* _WORK INSTRUCTIONS_: Look through the data below for the line with "0.55 & 0.55 \\", and transcribe it exactly together with each line after it up to and including the line with "одного события в". Give nothing else.

* _AVAILABLE DATA_:
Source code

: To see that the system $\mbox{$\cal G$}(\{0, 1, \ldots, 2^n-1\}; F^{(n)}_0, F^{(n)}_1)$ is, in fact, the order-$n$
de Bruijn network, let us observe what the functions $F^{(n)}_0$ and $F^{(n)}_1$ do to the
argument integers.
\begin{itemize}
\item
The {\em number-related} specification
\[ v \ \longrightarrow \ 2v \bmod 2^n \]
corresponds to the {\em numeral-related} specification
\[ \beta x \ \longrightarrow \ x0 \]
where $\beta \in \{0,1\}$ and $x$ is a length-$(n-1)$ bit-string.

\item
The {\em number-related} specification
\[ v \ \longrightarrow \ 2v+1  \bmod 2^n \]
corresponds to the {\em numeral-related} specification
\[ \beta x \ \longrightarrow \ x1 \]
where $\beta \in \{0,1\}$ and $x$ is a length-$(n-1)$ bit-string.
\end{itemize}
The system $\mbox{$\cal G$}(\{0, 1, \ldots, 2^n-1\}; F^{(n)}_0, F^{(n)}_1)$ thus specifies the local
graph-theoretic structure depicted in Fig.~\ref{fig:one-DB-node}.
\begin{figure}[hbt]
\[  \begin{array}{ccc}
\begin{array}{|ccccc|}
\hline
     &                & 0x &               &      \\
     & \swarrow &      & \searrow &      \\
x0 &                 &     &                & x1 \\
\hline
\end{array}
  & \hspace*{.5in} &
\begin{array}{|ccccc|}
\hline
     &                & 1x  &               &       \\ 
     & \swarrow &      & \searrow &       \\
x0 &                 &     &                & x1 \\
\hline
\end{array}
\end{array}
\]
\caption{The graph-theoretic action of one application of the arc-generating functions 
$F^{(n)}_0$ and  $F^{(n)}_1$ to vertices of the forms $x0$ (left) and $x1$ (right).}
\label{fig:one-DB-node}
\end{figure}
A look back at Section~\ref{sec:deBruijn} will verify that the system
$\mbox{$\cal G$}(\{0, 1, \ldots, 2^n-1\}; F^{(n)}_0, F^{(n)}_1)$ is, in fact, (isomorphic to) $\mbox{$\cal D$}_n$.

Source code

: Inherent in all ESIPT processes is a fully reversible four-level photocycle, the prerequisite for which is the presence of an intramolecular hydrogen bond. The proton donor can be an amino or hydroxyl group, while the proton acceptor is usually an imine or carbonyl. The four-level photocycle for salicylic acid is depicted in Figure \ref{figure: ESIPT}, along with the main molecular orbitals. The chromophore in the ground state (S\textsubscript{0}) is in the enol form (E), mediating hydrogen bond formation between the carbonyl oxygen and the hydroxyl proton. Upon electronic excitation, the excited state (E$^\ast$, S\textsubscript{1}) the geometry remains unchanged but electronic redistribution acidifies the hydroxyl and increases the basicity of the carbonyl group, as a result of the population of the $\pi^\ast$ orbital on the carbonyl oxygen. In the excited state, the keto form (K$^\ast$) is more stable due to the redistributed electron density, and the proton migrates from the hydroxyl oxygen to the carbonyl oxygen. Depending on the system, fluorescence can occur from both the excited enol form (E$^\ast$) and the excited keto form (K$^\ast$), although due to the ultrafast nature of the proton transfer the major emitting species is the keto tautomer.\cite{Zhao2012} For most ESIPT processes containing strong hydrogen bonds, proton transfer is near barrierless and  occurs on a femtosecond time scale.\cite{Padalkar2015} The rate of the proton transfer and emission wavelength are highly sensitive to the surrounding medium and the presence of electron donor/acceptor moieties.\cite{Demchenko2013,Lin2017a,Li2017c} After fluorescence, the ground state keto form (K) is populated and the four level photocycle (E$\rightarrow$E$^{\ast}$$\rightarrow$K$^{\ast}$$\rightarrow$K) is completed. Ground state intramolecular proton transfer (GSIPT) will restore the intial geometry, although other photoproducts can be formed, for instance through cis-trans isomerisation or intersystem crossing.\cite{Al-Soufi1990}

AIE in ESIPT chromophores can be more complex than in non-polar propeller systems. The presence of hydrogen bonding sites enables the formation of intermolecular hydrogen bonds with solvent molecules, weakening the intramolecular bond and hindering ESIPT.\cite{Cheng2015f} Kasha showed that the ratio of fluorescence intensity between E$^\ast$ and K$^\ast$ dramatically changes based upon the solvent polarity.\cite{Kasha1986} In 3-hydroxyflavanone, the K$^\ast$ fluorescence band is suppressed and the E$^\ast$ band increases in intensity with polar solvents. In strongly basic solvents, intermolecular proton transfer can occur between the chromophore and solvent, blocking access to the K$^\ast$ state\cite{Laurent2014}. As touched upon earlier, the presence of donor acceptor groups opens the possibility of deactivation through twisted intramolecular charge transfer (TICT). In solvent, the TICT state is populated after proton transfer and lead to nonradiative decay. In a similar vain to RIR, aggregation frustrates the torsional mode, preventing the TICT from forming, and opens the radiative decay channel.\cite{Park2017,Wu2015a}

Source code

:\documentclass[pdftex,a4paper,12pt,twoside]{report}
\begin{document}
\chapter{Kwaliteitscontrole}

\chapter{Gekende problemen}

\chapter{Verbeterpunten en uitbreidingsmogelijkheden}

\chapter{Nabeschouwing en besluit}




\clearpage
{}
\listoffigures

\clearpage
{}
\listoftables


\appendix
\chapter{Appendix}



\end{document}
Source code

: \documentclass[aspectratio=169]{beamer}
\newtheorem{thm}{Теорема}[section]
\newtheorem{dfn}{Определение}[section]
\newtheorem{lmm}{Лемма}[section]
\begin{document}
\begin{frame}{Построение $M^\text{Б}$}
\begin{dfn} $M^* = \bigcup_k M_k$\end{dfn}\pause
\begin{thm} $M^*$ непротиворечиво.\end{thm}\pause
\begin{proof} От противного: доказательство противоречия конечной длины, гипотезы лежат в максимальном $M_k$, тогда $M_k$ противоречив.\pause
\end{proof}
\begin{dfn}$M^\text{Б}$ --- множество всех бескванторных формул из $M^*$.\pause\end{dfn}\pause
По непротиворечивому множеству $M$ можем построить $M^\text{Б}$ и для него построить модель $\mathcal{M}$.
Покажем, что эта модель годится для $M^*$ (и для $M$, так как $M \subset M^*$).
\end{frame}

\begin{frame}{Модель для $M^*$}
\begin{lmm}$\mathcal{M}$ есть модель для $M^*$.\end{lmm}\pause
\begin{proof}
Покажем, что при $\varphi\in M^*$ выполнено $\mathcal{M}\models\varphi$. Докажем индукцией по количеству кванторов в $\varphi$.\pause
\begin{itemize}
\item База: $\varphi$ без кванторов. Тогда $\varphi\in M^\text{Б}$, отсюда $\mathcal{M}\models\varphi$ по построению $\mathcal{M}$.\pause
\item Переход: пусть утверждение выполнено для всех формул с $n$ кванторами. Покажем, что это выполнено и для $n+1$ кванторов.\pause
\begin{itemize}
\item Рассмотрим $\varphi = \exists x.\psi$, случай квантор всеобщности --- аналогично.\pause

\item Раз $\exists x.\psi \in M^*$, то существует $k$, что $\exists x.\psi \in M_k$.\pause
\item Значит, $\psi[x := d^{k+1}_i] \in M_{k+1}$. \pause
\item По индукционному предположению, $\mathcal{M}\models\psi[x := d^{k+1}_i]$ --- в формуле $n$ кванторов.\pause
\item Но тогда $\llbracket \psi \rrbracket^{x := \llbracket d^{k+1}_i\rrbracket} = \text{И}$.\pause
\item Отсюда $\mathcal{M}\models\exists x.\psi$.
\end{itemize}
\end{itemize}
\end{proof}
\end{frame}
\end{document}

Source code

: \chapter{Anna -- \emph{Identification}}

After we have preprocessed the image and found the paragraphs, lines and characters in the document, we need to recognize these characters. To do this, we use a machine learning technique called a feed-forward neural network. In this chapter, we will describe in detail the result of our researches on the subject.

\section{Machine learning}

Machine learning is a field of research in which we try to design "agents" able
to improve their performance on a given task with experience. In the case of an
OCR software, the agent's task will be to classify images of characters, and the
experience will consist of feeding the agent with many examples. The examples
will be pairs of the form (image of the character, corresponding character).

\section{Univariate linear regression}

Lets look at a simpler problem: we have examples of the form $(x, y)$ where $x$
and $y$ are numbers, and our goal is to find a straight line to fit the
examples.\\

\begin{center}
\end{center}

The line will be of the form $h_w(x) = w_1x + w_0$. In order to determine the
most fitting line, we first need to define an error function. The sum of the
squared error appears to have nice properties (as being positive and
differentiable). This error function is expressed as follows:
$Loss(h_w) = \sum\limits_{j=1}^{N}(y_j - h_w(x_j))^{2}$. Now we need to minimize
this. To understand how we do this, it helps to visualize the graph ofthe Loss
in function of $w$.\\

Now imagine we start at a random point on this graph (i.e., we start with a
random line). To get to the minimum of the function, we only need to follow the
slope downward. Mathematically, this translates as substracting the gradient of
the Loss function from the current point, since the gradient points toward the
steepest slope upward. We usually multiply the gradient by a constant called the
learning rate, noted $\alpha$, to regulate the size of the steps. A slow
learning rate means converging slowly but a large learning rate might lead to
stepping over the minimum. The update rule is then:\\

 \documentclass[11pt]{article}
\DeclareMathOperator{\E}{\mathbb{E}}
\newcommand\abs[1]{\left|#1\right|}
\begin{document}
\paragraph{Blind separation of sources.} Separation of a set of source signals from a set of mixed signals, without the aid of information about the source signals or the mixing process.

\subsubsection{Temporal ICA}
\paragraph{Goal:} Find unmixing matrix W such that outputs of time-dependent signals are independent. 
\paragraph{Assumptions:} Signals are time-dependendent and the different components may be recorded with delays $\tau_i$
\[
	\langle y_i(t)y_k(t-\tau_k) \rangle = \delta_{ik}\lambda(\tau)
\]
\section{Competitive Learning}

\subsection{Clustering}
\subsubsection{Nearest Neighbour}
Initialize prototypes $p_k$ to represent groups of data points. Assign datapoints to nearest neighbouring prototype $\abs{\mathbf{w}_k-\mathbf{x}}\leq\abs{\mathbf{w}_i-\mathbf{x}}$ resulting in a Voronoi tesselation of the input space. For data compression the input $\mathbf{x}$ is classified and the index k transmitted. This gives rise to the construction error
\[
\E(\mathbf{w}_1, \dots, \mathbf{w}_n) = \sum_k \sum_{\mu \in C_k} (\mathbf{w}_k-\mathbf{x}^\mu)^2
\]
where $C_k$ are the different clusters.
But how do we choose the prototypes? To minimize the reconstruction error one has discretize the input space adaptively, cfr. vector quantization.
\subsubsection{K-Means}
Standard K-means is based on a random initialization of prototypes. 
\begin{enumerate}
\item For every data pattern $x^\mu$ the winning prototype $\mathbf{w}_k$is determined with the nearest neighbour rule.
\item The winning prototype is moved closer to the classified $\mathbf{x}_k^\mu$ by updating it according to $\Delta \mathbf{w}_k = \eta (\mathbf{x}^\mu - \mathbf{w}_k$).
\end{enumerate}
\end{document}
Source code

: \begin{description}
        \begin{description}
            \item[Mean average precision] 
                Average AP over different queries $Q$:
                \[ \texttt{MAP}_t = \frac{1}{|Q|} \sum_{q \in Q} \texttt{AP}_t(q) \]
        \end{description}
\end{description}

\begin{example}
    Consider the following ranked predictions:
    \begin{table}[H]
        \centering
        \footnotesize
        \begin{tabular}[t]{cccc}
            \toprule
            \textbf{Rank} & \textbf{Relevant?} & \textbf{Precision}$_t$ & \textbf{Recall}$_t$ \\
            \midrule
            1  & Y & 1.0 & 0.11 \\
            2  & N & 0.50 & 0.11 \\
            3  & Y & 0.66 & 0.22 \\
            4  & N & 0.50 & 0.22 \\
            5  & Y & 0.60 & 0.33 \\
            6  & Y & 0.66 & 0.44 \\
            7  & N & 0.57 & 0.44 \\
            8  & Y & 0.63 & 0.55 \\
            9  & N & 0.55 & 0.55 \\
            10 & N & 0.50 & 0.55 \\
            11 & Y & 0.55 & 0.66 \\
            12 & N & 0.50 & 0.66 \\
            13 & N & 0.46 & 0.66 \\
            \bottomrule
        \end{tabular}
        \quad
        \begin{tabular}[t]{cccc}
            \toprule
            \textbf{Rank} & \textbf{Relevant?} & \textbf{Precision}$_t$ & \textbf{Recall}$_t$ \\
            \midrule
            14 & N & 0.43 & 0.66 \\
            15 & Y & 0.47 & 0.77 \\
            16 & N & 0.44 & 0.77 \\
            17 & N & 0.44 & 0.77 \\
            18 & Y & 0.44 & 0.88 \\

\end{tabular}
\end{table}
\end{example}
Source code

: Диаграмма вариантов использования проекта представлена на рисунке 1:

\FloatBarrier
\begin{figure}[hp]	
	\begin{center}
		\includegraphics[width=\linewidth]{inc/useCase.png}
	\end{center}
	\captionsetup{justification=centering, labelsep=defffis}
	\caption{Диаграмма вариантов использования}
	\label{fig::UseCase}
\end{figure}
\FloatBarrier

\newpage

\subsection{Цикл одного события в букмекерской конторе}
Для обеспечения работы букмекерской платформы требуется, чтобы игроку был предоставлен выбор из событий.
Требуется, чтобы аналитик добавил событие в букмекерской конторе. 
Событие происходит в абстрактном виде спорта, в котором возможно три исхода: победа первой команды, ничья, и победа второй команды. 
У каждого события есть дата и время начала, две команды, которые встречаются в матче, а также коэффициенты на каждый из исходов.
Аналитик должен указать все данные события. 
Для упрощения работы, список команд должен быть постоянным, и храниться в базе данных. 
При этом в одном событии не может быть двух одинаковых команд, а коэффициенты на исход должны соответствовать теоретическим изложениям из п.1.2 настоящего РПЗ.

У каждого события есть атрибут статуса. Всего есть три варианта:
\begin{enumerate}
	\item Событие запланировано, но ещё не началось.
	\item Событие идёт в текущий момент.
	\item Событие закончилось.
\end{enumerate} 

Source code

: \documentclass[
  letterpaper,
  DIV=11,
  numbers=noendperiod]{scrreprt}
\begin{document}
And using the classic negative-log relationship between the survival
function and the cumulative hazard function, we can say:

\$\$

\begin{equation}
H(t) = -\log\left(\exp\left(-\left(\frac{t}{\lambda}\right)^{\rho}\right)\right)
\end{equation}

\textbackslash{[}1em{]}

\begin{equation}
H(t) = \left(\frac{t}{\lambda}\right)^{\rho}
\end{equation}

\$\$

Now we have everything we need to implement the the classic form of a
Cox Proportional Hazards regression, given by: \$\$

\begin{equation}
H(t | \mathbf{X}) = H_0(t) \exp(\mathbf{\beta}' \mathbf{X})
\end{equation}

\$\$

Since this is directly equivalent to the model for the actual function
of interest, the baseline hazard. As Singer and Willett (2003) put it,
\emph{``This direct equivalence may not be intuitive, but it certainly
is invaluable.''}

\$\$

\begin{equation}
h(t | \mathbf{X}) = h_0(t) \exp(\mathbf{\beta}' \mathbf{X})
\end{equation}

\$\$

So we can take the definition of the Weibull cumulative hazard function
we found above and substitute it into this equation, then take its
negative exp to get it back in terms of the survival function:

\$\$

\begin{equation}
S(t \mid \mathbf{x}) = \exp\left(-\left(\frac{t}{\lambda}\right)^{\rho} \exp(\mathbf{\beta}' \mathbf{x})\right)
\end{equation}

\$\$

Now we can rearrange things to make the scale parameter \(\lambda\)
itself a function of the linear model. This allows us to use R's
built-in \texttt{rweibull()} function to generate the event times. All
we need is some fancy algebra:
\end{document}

* _EXPECTED OUTPUT_:
            9  & N & 0.55 & 0.55 \\
            10 & N & 0.50 & 0.55 \\
            11 & Y & 0.55 & 0.66 \\
            12 & N & 0.50 & 0.66 \\
            13 & N & 0.46 & 0.66 \\
            \bottomrule
        \end{tabular}
        \quad
        \begin{tabular}[t]{cccc}
            \toprule
            \textbf{Rank} & \textbf{Relevant?} & \textbf{Precision}$_t$ & \textbf{Recall}$_t$ \\
            \midrule
            14 & N & 0.43 & 0.66 \\
            15 & Y & 0.47 & 0.77 \\
            16 & N & 0.44 & 0.77 \\
            17 & N & 0.44 & 0.77 \\
            18 & Y & 0.44 & 0.88 \\

\end{tabular}
\end{table}
\end{example}
Source code

: Диаграмма вариантов использования проекта представлена на рисунке 1:

\FloatBarrier
\begin{figure}[hp]	
	\begin{center}
		\includegraphics[width=\linewidth]{inc/useCase.png}
	\end{center}
	\captionsetup{justification=centering, labelsep=defffis}
	\caption{Диаграмма вариантов использования}
	\label{fig::UseCase}
\end{figure}
\FloatBarrier

\newpage

\subsection{Цикл одного события в букмекерской конторе}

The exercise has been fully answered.